Please count the lines with the word "berechnet" in the material below, then state the number by itself.

* [Source material]
[Start of section]

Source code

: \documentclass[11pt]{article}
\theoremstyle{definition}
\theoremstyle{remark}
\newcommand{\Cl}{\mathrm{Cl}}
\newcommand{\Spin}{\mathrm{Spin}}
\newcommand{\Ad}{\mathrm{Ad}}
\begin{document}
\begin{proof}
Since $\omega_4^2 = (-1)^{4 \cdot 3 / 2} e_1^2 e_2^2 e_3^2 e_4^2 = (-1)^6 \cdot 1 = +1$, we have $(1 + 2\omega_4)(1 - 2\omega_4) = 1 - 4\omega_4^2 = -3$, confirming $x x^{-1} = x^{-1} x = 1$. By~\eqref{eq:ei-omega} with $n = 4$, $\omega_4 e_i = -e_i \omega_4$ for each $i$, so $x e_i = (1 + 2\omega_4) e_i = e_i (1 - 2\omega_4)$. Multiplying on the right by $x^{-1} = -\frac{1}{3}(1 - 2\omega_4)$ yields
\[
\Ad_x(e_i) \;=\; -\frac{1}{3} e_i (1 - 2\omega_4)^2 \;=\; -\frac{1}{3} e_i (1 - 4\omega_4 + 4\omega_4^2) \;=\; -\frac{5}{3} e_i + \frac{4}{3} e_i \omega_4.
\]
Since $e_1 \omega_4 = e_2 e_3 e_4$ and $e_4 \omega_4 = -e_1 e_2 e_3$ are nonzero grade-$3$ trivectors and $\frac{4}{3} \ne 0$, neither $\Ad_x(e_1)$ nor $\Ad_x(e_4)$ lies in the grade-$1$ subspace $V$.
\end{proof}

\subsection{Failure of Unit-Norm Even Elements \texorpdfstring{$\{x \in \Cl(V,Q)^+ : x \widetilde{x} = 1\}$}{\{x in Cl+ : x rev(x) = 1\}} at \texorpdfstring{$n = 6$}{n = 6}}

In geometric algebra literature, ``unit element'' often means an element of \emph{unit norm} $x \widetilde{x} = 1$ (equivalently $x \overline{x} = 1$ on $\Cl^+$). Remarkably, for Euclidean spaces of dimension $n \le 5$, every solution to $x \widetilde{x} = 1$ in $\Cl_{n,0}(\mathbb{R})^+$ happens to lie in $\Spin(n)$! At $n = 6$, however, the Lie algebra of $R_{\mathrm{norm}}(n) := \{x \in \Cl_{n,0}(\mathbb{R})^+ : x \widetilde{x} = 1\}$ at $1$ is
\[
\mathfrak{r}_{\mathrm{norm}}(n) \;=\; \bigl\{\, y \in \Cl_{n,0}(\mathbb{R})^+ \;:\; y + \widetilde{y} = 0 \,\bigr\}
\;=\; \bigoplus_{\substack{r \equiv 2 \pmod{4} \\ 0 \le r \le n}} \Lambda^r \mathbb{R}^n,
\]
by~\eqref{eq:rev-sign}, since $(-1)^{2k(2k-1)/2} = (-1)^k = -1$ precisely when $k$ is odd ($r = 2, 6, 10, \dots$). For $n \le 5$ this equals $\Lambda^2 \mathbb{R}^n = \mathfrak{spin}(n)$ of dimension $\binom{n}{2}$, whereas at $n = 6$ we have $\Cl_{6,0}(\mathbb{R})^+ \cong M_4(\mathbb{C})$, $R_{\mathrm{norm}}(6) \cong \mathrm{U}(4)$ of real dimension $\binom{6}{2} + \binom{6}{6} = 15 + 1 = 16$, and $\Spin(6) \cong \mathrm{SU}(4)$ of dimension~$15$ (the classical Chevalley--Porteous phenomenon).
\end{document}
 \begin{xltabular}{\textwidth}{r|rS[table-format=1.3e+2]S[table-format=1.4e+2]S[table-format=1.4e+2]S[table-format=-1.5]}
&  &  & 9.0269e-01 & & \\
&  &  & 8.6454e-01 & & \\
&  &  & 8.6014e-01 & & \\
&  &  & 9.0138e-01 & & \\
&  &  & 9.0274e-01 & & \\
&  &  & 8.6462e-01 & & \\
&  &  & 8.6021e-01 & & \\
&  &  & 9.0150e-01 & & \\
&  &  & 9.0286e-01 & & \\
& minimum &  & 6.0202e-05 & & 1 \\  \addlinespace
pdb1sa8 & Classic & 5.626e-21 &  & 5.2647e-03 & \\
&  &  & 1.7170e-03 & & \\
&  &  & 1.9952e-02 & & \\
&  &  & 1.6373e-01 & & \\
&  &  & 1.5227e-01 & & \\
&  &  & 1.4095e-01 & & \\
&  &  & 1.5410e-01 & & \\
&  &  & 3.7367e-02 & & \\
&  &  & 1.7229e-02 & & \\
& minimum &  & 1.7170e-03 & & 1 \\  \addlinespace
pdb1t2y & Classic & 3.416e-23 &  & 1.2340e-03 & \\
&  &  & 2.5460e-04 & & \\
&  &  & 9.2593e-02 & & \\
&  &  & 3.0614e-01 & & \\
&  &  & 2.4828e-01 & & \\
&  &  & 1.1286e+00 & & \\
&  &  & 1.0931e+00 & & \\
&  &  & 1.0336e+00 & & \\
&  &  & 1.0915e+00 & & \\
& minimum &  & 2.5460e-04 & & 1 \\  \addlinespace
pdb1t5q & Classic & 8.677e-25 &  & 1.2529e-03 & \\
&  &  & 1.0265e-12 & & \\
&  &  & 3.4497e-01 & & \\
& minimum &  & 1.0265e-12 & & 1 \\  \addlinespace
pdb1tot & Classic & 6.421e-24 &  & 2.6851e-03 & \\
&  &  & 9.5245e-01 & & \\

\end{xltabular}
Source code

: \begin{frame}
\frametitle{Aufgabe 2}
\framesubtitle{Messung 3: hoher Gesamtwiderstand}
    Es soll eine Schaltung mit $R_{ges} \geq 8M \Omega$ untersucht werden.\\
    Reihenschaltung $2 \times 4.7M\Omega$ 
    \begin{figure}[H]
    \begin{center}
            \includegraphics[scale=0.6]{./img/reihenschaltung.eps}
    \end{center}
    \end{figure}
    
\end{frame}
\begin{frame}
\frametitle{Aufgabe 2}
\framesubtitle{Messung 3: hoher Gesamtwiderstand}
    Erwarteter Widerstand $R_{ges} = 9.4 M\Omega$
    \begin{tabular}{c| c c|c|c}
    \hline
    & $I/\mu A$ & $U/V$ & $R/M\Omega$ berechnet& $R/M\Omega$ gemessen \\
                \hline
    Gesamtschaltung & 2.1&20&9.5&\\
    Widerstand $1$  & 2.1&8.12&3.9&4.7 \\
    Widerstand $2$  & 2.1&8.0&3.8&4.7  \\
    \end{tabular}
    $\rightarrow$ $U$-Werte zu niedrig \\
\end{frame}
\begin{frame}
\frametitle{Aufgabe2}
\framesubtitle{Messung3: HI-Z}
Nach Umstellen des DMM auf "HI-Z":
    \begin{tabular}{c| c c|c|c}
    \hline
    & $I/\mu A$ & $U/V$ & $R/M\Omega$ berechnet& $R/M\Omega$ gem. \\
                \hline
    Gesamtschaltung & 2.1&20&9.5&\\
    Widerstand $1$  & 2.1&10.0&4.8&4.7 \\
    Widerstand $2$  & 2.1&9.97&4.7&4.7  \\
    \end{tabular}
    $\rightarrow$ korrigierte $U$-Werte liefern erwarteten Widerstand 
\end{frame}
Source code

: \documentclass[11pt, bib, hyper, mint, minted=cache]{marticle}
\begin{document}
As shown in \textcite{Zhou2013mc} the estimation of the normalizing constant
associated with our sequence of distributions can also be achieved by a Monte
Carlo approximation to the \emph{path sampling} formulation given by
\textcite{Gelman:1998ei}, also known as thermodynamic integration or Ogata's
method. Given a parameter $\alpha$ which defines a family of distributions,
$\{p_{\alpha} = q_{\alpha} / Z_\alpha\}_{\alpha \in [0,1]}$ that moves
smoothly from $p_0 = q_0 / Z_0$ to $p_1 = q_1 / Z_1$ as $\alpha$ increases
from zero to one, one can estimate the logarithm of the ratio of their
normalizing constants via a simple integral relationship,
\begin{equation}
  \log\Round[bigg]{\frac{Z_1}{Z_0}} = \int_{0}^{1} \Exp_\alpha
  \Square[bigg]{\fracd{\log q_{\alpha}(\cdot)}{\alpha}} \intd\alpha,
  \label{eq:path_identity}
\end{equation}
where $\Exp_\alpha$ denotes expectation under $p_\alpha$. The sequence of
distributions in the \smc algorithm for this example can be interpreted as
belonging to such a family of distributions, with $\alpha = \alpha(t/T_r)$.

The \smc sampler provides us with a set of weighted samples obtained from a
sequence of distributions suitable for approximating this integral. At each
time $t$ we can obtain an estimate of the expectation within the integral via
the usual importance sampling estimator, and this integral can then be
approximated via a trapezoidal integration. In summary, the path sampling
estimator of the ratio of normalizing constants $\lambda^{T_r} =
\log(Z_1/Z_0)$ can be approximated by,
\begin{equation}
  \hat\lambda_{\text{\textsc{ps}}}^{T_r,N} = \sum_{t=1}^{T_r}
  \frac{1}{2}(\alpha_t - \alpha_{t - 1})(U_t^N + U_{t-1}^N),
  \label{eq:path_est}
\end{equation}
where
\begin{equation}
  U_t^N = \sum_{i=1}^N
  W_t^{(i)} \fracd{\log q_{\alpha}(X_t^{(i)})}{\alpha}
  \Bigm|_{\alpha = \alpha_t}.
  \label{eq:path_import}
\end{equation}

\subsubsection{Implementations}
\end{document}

[End of section]

* [Output for this exercise] 2